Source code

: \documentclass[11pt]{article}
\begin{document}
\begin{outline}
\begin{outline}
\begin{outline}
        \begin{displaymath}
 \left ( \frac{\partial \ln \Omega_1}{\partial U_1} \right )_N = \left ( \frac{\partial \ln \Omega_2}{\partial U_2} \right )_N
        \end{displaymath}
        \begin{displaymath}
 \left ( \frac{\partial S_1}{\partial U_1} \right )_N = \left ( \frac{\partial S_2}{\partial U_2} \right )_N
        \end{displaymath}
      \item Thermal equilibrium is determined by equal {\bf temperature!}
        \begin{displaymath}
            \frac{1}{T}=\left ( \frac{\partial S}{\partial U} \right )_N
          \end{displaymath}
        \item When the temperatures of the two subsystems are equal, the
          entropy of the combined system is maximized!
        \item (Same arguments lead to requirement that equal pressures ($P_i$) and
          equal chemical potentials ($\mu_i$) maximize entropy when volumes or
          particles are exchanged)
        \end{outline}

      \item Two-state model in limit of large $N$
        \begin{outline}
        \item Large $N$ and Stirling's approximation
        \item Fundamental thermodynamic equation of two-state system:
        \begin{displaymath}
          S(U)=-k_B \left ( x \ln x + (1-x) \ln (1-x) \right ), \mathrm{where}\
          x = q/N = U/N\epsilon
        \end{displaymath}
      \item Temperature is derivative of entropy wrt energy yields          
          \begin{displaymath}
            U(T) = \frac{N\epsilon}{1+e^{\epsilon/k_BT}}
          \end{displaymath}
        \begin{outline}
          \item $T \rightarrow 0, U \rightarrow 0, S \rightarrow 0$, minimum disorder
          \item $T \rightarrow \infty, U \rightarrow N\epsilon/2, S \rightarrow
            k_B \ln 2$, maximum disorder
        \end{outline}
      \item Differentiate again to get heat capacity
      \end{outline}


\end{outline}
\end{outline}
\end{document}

Action item:
Every entry in the listing should be retyped exactly.

Expected answer:
Source code

: \documentclass[11pt]{article}
\begin{document}
\begin{outline}
\begin{outline}
\begin{outline}
        \begin{displaymath}
 \left ( \frac{\partial \ln \Omega_1}{\partial U_1} \right )_N = \left ( \frac{\partial \ln \Omega_2}{\partial U_2} \right )_N
        \end{displaymath}
        \begin{displaymath}
 \left ( \frac{\partial S_1}{\partial U_1} \right )_N = \left ( \frac{\partial S_2}{\partial U_2} \right )_N
        \end{displaymath}
      \item Thermal equilibrium is determined by equal {\bf temperature!}
        \begin{displaymath}
            \frac{1}{T}=\left ( \frac{\partial S}{\partial U} \right )_N
          \end{displaymath}
        \item When the temperatures of the two subsystems are equal, the
          entropy of the combined system is maximized!
        \item (Same arguments lead to requirement that equal pressures ($P_i$) and
          equal chemical potentials ($\mu_i$) maximize entropy when volumes or
          particles are exchanged)
        \end{outline}

      \item Two-state model in limit of large $N$
        \begin{outline}
        \item Large $N$ and Stirling's approximation
        \item Fundamental thermodynamic equation of two-state system:
        \begin{displaymath}
          S(U)=-k_B \left ( x \ln x + (1-x) \ln (1-x) \right ), \mathrm{where}\
          x = q/N = U/N\epsilon
        \end{displaymath}
      \item Temperature is derivative of entropy wrt energy yields          
          \begin{displaymath}
            U(T) = \frac{N\epsilon}{1+e^{\epsilon/k_BT}}
          \end{displaymath}
        \begin{outline}
          \item $T \rightarrow 0, U \rightarrow 0, S \rightarrow 0$, minimum disorder
          \item $T \rightarrow \infty, U \rightarrow N\epsilon/2, S \rightarrow
            k_B \ln 2$, maximum disorder
        \end{outline}
      \item Differentiate again to get heat capacity
      \end{outline}


\end{outline}
\end{outline}
\end{document}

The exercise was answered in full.